玉座に座る人物は、男が扉から出ていくと、今までの表情からは一転、険しくなった――



 ――どれだけの時間が経っただろう。


 レヴァンは、ゆっくりと目を開けた。

 知らない天井、知らない部屋。

ほんのりと薬草の香りがする。


 レヴァンが周囲を確認しようとしたとき、足元から声が聞こえた。


「目が覚めたようだね」


 中年の女性教師だった。

学園の校章の付いたローブを着て、「聖焔(せいえん)癒舎(ゆしゃ)」の腕章をしていた。


 学園内での怪我を治療する、癒しの場。

それが、「聖焔(せいえん)癒舎(ゆしゃ)」である。


「レヴァン君、だったか?君は闘技場で魔法を暴走させた。意識を失ってから丸一日たっているのよ」


 教師の言葉に、レヴァンは体を起こした。


「エリックは!?俺と決闘をしていた生徒はどうなりましたか!?」


「君と決闘をしていた生徒は、重症だが、命に別状はない。

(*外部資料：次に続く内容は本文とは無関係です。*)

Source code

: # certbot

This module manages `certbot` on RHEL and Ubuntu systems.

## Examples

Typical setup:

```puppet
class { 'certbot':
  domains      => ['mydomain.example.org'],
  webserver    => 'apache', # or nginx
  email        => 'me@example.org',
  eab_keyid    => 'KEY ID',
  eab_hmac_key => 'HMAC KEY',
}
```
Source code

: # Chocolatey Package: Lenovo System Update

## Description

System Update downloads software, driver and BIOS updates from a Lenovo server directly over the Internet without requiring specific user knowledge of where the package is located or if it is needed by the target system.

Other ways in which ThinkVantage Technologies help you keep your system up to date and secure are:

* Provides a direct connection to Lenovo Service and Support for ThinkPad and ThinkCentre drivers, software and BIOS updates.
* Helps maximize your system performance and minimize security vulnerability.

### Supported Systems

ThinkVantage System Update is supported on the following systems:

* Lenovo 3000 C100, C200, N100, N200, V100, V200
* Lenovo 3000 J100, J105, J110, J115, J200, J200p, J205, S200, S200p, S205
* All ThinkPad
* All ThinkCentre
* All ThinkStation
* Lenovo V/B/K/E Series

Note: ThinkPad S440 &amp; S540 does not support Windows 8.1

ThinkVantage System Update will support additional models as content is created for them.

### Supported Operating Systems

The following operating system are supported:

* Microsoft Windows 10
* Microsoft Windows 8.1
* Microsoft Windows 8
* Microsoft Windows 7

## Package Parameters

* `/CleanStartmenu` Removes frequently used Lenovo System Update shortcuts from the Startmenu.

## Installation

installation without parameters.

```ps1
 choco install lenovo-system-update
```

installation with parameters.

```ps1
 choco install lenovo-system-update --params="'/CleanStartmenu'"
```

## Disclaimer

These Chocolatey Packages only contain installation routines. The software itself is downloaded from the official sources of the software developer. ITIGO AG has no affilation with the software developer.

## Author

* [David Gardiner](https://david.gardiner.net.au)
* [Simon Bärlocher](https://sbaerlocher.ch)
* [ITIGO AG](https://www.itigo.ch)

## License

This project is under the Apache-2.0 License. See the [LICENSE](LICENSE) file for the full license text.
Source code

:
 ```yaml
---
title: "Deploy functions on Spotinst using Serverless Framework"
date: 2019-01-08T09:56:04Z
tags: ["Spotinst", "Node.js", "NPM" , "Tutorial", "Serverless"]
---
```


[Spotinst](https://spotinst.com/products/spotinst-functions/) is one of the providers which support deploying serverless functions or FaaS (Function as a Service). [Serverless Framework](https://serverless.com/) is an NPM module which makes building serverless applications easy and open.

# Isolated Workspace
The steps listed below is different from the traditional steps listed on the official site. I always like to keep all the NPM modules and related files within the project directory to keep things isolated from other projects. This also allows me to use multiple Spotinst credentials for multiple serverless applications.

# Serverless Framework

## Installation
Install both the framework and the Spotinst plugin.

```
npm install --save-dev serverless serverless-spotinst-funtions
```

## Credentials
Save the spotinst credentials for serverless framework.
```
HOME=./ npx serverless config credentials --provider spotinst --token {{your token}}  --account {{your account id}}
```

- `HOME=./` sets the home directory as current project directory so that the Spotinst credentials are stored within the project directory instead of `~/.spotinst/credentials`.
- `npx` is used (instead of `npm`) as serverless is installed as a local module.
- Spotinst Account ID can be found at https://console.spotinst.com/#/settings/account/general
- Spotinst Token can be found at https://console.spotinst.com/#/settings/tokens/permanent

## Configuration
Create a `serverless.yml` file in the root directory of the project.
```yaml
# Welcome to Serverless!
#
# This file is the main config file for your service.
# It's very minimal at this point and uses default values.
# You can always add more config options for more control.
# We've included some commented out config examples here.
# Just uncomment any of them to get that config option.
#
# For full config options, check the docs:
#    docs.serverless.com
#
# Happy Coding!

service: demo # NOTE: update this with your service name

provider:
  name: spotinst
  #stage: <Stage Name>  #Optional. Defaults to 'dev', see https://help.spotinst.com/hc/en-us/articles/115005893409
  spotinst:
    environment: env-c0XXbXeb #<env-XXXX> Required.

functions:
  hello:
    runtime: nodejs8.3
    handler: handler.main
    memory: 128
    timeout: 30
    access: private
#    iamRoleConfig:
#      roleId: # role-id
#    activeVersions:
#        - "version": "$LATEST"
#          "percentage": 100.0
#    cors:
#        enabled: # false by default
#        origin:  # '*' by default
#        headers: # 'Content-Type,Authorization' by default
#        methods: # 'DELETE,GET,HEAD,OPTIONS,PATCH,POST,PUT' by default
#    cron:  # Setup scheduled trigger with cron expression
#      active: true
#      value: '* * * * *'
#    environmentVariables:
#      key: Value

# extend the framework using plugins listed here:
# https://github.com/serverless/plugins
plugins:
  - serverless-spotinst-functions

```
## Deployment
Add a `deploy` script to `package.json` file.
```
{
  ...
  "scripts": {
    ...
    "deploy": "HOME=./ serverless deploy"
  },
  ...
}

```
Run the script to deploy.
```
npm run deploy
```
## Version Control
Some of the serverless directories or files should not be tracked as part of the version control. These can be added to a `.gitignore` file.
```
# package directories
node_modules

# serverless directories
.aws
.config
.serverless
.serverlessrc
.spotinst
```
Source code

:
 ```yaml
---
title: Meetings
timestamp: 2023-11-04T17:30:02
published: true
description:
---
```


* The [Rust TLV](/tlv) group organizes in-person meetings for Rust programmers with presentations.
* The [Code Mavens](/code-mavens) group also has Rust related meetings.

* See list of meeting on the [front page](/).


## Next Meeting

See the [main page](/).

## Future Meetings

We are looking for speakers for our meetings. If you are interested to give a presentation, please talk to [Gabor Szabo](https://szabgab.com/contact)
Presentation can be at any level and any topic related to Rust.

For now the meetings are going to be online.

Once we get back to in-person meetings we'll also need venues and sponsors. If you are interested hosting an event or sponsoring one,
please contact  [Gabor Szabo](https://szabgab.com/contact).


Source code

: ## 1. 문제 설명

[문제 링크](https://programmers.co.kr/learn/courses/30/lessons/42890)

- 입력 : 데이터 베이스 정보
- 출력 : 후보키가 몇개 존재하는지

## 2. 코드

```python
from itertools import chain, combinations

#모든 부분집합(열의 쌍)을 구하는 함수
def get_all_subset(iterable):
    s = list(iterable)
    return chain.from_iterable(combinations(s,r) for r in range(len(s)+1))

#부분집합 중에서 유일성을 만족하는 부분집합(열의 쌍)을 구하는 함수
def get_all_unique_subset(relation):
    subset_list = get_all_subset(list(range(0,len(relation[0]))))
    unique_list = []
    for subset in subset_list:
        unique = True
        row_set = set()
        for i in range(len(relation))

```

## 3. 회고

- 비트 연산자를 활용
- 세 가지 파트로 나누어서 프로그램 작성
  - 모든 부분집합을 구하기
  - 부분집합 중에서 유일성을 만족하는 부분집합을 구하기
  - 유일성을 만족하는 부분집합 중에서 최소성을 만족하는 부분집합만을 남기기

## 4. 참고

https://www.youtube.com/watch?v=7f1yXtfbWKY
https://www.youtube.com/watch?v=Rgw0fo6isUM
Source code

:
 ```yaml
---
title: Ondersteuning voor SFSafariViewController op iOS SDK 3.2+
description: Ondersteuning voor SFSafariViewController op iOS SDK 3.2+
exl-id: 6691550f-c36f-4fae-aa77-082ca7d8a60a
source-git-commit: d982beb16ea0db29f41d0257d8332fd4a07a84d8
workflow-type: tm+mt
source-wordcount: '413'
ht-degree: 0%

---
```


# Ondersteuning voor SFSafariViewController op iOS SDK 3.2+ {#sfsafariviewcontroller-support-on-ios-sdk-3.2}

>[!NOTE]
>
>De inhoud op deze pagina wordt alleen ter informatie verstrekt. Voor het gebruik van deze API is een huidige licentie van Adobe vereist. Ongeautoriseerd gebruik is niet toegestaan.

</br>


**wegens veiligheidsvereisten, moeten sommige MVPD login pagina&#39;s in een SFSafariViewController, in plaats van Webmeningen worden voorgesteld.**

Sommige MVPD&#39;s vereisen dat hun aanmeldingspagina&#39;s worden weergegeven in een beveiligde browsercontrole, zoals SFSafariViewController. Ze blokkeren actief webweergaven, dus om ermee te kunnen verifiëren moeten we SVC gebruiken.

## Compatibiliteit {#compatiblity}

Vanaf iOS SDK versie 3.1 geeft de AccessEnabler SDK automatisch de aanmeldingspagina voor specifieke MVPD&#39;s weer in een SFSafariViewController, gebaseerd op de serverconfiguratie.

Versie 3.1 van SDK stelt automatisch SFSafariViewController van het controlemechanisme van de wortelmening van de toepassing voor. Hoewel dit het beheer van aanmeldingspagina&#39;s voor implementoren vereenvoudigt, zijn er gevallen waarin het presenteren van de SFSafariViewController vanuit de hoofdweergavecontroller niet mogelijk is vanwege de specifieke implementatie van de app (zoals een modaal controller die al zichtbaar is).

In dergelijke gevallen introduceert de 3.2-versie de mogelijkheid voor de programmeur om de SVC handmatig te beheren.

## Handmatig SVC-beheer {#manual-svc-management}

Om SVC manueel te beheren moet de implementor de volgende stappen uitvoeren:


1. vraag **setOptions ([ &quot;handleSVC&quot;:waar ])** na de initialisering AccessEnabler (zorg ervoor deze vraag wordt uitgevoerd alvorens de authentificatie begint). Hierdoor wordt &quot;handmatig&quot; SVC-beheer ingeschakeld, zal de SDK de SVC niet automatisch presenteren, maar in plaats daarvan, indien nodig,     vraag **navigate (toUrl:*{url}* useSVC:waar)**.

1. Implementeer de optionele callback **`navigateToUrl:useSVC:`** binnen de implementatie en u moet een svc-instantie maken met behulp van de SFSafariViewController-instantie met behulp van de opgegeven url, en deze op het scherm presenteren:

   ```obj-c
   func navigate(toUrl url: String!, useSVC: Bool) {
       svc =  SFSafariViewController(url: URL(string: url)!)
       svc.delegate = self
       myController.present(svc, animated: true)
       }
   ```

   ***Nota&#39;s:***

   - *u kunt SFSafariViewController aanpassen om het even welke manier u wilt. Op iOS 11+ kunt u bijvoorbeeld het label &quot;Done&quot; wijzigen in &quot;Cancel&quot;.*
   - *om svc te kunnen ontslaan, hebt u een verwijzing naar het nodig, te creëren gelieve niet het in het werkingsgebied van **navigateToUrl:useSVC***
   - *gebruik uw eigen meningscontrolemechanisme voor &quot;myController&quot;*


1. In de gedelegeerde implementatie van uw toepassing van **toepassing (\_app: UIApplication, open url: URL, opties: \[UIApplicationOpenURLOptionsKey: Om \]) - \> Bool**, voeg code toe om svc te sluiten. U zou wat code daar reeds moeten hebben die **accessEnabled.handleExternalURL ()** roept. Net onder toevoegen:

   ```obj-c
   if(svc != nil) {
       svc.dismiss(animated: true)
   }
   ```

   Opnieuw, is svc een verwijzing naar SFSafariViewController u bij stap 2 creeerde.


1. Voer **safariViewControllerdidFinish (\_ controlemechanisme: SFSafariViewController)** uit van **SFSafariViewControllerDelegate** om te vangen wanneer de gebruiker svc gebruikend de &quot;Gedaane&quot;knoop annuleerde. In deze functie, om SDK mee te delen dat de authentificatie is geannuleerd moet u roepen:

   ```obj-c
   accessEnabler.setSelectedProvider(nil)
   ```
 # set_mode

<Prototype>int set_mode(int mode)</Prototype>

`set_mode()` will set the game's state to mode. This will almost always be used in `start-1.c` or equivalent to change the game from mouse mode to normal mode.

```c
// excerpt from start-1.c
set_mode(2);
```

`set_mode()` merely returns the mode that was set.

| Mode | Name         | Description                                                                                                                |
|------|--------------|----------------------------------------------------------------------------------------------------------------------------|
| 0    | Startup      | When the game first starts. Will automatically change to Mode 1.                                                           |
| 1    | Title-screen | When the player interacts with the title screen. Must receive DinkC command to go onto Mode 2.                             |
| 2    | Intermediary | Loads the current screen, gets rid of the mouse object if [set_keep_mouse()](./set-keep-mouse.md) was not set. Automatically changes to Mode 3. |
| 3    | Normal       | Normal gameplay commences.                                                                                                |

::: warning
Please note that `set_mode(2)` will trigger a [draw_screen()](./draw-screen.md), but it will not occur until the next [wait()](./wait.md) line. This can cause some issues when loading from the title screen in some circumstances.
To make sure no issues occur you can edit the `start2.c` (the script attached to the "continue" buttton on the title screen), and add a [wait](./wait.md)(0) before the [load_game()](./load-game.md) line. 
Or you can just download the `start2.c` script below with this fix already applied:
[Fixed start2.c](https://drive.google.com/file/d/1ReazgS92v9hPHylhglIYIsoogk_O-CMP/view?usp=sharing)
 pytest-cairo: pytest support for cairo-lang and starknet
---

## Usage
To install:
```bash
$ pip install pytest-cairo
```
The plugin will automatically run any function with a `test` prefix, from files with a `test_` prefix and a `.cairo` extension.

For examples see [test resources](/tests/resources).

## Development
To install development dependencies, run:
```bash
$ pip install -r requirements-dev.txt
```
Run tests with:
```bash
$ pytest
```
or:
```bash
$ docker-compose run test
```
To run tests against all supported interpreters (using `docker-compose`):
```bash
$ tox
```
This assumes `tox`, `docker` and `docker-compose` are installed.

さすがに、ここでの治療じゃ間に合わないから、王都内の治療院に送られたよ」


 レヴァンは唇を噛んだ。


 教師はレヴァンの表情を一瞥し、静かに続けた。


「決闘は学園の伝統に基づく、正式なものだった。周囲の生徒やエリック君本人もそう証言している。よって、君が彼に怪我を負わせたことは不問よ。しかし、魔法の暴走は別問題。学園の安全を脅かす行為として、しばらくの謹慎処分とすることが決まったわ。しばらく、寮での謹慎を言い渡すよう通達されたわ。その後の処分は追って通達するみたいだけど」


 レヴァンは頷き、荷物をまとめて聖焔の癒舎をあとにした。


 寮に戻されたレヴァンは、部屋で一人になった。

 窓から見える学園の塔。

貴族たちの笑い声が遠く聞こえる。


「また……守れなかった」


 父と母の姿が蘇る。

あの時も、今も。

大事なものを守れない。


 レヴァンは拳を握った。


 夜が深まった頃、学園は静まり返っていた。


 レヴァンは、寮を抜け出し、裏手の森の中にいた。

木が生い茂る中、広く開けた広場のような場所がある。


 月明かりの下、無人の広場。


「もう、暴走はさせない」


 レヴァンは深呼吸をし、手をかざす。

手の平に魔力を集中させると、小さな火が灯る。


簡単なものなら、問題ない。


だが、少し力を込めると――。


胸の奥で、熱が爆発しそうになる。


 父の姿、母の声。


 炎が膨張し、周囲の空気を歪める。


「くっ……!」


 レヴァンは必死に抑え込んだ。

汗が滴る。


「どうして・・・。どうして、できないんだ・・・」


 挫折感が、レヴァンを襲う。

抑えるのがやっと。


「(これでは、何も守れない)」


 今更、何を守るのか――


 レヴァンは膝をついた。


 その時――。


 木陰から、静かな視線を感じる。

誰かが見ている。


「誰だっ!?」


 レヴァンは振り返った。


「見つかってしまいましたね。夜中に寮を抜け出す影が見えたので、ついてきてみれば、このような光景が見れるとは」


 木陰から出てきた人物は、やわらかな笑みを浮かべてレヴァンの方へ近づいてきた。


「あなたの魔法(ほのお)からは、キラキラした光と黒く淀んだ()()()を感じます。一体、あなたは何を抱えているのですか?」


 出てきた人物はレヴァンへ問う。

どういうことなのかわからず、レヴァンは言葉を出せない。


「あ、申し遅れました。(わたくし)、セレナと申します。セレナ・アルテリアです」


 セレナは笑顔で、膝をついていたレヴァンへと手を差し伸べた。